In Phase 1B, the LARC-Vs were to be replaced by up to 18 Littoral Manoeuvre Vessel – Amphibious (LMV-A). In January 2026, the Birdon Group was awarded a contract to design and build one prototype and 15 Amphibious Vehicles – Logistics (AV-L).

In Phase 2, the Army will acquire the Landing Craft - Heavy (LC-H) (previously referred to as the Littoral Manoeuvre – Heavy (LMV-H)). In November 2024, the Damen Shipyards Group design the Landing Ship Transport 100 (LST100) was selected. Eight vessels will be built by Austal with construction expected to commence in 2026.

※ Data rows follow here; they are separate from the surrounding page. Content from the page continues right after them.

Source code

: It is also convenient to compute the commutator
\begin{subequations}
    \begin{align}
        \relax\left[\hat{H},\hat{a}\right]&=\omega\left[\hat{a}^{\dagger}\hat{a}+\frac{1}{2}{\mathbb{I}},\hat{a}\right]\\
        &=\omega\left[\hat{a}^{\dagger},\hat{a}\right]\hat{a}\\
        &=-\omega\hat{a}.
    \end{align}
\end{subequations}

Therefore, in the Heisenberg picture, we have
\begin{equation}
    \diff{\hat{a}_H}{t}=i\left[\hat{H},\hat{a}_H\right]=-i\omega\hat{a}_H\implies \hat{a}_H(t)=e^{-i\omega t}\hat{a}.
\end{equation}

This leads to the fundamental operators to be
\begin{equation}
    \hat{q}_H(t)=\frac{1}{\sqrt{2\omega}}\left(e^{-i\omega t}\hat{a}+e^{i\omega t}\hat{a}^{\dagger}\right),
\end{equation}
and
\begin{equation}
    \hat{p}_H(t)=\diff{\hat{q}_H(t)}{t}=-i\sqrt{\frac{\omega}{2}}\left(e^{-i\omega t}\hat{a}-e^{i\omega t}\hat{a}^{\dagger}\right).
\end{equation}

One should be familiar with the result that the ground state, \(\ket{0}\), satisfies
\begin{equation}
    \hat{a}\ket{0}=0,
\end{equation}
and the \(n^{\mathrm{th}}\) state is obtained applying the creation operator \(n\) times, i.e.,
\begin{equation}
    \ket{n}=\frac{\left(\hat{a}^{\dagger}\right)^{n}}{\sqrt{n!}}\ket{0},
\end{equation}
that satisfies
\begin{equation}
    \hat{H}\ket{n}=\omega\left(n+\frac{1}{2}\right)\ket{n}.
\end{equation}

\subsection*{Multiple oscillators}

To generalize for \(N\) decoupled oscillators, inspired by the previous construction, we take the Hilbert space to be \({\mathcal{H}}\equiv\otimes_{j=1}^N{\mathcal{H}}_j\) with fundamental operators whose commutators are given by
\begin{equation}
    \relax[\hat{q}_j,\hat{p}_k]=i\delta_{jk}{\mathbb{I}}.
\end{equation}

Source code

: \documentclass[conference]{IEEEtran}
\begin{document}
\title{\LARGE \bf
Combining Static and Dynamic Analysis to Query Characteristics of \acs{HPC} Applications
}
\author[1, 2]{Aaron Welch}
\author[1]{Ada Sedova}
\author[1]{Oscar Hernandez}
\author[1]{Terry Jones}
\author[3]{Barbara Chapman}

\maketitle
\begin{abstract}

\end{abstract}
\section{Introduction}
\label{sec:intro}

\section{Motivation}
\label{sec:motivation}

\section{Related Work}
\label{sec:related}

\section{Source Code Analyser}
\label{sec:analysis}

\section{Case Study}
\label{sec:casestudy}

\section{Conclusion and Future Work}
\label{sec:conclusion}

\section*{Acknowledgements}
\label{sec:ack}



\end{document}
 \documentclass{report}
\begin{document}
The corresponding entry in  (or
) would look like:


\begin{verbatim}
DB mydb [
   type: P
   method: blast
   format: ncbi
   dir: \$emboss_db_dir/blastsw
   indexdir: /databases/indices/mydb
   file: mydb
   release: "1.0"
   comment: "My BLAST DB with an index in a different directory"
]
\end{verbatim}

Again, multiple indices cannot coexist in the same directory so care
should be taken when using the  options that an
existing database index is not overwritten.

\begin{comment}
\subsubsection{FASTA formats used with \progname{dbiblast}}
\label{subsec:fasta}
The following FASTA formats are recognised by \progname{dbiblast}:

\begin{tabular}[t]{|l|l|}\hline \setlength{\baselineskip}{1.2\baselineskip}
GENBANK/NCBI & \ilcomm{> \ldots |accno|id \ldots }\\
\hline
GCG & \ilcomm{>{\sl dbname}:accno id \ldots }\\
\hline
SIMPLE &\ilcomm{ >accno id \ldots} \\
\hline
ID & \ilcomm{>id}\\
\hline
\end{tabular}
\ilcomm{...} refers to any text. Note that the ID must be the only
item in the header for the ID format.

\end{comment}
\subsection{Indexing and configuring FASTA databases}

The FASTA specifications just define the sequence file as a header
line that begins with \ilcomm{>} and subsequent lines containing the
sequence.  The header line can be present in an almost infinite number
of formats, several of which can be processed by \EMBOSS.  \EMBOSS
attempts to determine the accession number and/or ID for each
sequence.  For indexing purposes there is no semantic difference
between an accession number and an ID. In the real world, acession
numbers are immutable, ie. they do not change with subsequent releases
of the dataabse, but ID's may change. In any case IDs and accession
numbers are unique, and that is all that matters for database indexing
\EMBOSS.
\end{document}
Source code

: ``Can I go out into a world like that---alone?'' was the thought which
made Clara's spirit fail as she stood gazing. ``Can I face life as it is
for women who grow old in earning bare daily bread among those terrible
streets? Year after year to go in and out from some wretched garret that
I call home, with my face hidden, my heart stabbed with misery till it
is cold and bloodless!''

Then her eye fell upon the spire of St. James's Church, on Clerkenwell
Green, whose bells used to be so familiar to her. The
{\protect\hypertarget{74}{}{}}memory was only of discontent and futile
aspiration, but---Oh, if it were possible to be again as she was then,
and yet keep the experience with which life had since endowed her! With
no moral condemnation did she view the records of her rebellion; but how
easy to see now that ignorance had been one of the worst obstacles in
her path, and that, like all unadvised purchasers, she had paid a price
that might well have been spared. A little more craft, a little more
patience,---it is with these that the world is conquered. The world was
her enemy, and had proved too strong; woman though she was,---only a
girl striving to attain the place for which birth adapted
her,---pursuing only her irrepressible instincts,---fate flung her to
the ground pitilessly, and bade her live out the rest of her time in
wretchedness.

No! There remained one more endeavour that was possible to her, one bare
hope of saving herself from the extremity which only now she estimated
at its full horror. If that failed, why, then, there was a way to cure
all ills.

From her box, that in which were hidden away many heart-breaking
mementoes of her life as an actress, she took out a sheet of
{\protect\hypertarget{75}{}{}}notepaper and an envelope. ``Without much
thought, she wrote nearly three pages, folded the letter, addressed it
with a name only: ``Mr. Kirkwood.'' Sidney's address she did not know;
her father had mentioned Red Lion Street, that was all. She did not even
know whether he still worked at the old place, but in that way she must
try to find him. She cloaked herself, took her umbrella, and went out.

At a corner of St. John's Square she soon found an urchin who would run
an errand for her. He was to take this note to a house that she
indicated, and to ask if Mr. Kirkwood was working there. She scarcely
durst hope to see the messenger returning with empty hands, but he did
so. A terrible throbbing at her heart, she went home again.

In Phase 3, the Army will acquire an armed Littoral Manoeuvre Vessel – Patrol (LMV-P).

=== Summary ===
This list includes equipment currently on order or a requirement which has been identified:

- LAND 4503 Phase 1 replacement program is set to replace the Tiger ARH helicopter with the Boeing AH-64E Guardian helicopter.
- LAND 19 Phase 7B replacement program is set to replace the RBS-70 Short Range Ground Based Air Defence system with the National Advanced Surface to Air Missile System (NASAMS).
- LAND 4100 Phase 2 will acquire a deployable land-based anti-ship missile capability.
- The Bushmaster PMV in the 2016 Defence White Paper is to be replaced beginning in 2025 by a new platform.
- LAND 400 Phase 2 replacement program is set to replace the existing 257 ASLAVs with 211 Boxers.
- LAND 400 Phase 3 replacement program is set to replace 431 M113AS3/4 APCs with 129 Redback (IFVs)
- LAND 907 Phase 2 replacement program is set to replace 59 M1A1 Abrams with 75 of the M1A2 SEPv3 variants.
- LAND 8113 will acquire 42 M142 High Mobility Artillery Rocket Systems (HIMARS).
- LAND 8710 Phase 1A replacement program is set to replace the LCM-8 with the Landing Craft – Medium (LC-M).
- LAND 8710 Phase 1B replacement program is set to replace the LARC-V with the Littoral Manoeuvre Vessel – Amphibious.
- LAND 8710 Phase 2 will acquire the Landing Craft - Heavy (LC-H).
- LAND 8710 Phase 3 will acquire the Littoral Manoeuvre Vessel – Patrol.
- The Army has outlined in the 2016 Defence White Paper a need for enhanced intelligence, surveillance and reconnaissance capability. With this, they plan to acquire a fleet of armed, medium-range unmanned aerial vehicles along with regular capability updates. They will provide enhanced firepower and ISR as well as a counter-terrorism ability overseas. They will also assist in humanitarian and relief missions.
- LAND 8116 Phase 1 will acquire AS9 Huntsman 155mm self-propelled howitzers.
- LAND 4507 Phase 1 replacement program is set to replace the MRH-90 Taipan helicopter with the UH-60M Black Hawk helicopter.